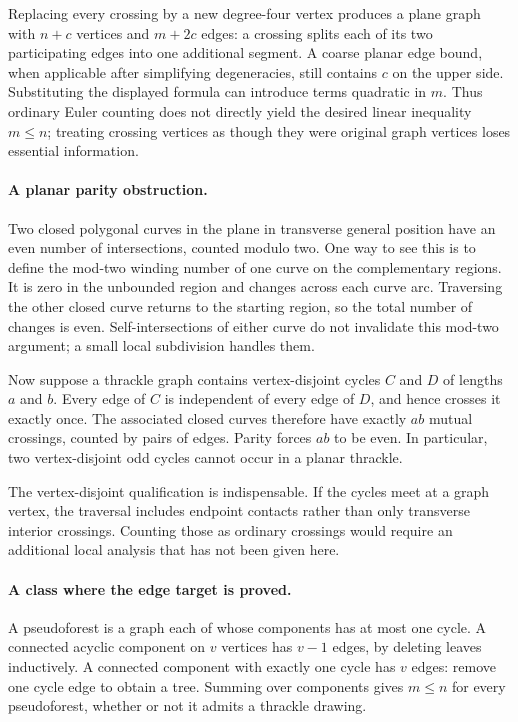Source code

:\documentclass[11pt,a4paper]{article}
\begin{document}
Replacing every crossing by a new degree-four vertex produces a plane graph with $n+c$ vertices and $m+2c$ edges: a crossing splits each of its two participating edges into one additional segment. A coarse planar edge bound, when applicable after simplifying degeneracies, still contains $c$ on the upper side. Substituting the displayed formula can introduce terms quadratic in $m$. Thus ordinary Euler counting does not directly yield the desired linear inequality $m\le n$; treating crossing vertices as though they were original graph vertices loses essential information.

\paragraph{A planar parity obstruction.}
Two closed polygonal curves in the plane in transverse general position have an even number of intersections, counted modulo two. One way to see this is to define the mod-two winding number of one curve on the complementary regions. It is zero in the unbounded region and changes across each curve arc. Traversing the other closed curve returns to the starting region, so the total number of changes is even. Self-intersections of either curve do not invalidate this mod-two argument; a small local subdivision handles them.

Now suppose a thrackle graph contains vertex-disjoint cycles $C$ and $D$ of lengths $a$ and $b$. Every edge of $C$ is independent of every edge of $D$, and hence crosses it exactly once. The associated closed curves therefore have exactly $ab$ mutual crossings, counted by pairs of edges. Parity forces $ab$ to be even. In particular, two vertex-disjoint odd cycles cannot occur in a planar thrackle.

The vertex-disjoint qualification is indispensable. If the cycles meet at a graph vertex, the traversal includes endpoint contacts rather than only transverse interior crossings. Counting those as ordinary crossings would require an additional local analysis that has not been given here.

\paragraph{A class where the edge target is proved.}
A pseudoforest is a graph each of whose components has at most one cycle. A connected acyclic component on $v$ vertices has $v-1$ edges, by deleting leaves inductively. A connected component with exactly one cycle has $v$ edges: remove one cycle edge to obtain a tree. Summing over components gives $m\le n$ for every pseudoforest, whether or not it admits a thrackle drawing.
\end{document}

—————

Output nothing but the records above, word for word, with the pictures removed.

Source code

:\documentclass[11pt,a4paper]{article}
\begin{document}
Replacing every crossing by a new degree-four vertex produces a plane graph with $n+c$ vertices and $m+2c$ edges: a crossing splits each of its two participating edges into one additional segment. A coarse planar edge bound, when applicable after simplifying degeneracies, still contains $c$ on the upper side. Substituting the displayed formula can introduce terms quadratic in $m$. Thus ordinary Euler counting does not directly yield the desired linear inequality $m\le n$; treating crossing vertices as though they were original graph vertices loses essential information.

\paragraph{A planar parity obstruction.}
Two closed polygonal curves in the plane in transverse general position have an even number of intersections, counted modulo two. One way to see this is to define the mod-two winding number of one curve on the complementary regions. It is zero in the unbounded region and changes across each curve arc. Traversing the other closed curve returns to the starting region, so the total number of changes is even. Self-intersections of either curve do not invalidate this mod-two argument; a small local subdivision handles them.

Now suppose a thrackle graph contains vertex-disjoint cycles $C$ and $D$ of lengths $a$ and $b$. Every edge of $C$ is independent of every edge of $D$, and hence crosses it exactly once. The associated closed curves therefore have exactly $ab$ mutual crossings, counted by pairs of edges. Parity forces $ab$ to be even. In particular, two vertex-disjoint odd cycles cannot occur in a planar thrackle.

The vertex-disjoint qualification is indispensable. If the cycles meet at a graph vertex, the traversal includes endpoint contacts rather than only transverse interior crossings. Counting those as ordinary crossings would require an additional local analysis that has not been given here.

\paragraph{A class where the edge target is proved.}
A pseudoforest is a graph each of whose components has at most one cycle. A connected acyclic component on $v$ vertices has $v-1$ edges, by deleting leaves inductively. A connected component with exactly one cycle has $v$ edges: remove one cycle edge to obtain a tree. Summing over components gives $m\le n$ for every pseudoforest, whether or not it admits a thrackle drawing.
\end{document}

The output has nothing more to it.